Dataset entries
::::::::

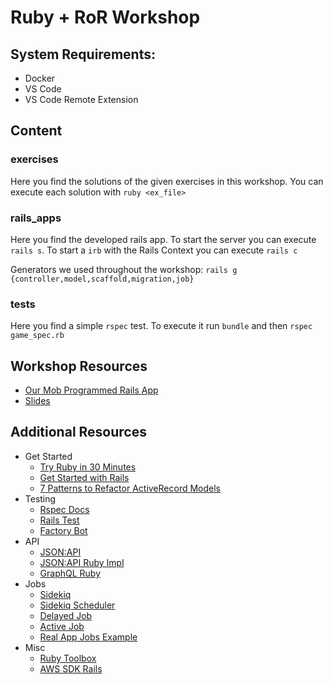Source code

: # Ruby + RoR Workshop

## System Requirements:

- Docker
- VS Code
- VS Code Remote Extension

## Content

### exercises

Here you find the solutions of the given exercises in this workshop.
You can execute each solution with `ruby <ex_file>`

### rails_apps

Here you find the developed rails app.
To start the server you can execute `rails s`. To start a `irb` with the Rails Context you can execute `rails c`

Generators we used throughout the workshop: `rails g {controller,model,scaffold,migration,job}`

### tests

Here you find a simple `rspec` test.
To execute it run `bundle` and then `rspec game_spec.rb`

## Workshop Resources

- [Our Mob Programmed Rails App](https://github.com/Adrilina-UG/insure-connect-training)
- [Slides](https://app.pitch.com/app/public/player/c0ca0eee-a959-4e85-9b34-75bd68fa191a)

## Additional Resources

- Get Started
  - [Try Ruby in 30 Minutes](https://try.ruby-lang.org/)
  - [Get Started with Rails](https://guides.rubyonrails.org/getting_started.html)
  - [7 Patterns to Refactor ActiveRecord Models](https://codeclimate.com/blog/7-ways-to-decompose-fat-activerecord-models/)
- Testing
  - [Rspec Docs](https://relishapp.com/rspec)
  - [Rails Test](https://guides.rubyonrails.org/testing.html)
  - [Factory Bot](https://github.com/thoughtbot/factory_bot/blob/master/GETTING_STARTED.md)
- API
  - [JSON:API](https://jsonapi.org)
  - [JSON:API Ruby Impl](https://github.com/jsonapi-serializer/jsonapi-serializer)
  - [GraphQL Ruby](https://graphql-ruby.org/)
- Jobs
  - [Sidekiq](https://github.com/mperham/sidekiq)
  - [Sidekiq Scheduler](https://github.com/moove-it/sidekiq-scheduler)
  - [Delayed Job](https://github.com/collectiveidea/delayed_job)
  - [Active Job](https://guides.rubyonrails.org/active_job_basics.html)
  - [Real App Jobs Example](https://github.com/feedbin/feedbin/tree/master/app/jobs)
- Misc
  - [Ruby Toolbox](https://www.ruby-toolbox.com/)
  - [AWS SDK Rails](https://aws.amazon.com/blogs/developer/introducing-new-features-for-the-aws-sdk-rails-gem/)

::::::::

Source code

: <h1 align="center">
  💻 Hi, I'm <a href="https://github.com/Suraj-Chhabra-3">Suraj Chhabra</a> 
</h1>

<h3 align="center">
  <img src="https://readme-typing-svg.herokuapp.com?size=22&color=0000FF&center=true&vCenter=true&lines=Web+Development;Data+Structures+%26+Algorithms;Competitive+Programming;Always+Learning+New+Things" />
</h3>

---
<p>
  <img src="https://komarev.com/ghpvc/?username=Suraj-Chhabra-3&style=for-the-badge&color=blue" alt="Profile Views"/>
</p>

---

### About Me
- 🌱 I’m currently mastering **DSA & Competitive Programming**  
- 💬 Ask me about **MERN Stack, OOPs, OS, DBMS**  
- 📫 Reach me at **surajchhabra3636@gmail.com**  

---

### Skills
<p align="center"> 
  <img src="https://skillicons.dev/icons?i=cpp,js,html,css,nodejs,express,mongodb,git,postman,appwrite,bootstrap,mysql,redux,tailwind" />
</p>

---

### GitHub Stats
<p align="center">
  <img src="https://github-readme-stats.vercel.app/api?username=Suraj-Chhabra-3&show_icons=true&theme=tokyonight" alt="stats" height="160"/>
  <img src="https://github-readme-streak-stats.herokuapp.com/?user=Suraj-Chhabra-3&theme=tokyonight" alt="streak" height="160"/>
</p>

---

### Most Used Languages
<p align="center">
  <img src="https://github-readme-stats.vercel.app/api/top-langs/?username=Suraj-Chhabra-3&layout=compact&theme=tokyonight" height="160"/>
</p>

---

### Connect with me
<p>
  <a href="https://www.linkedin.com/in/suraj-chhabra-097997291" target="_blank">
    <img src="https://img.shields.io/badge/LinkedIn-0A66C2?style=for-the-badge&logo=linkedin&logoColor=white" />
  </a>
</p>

::::::::

▶ Work instruction
Among the lines above, find each one containing the string "Competitive" and copy it.

▶ Answer
  <img src="https://readme-typing-svg.herokuapp.com?size=22&color=0000FF&center=true&vCenter=true&lines=Web+Development;Data+Structures+%26+Algorithms;Competitive+Programming;Always+Learning+New+Things" />
- 🌱 I’m currently mastering **DSA & Competitive Programming**  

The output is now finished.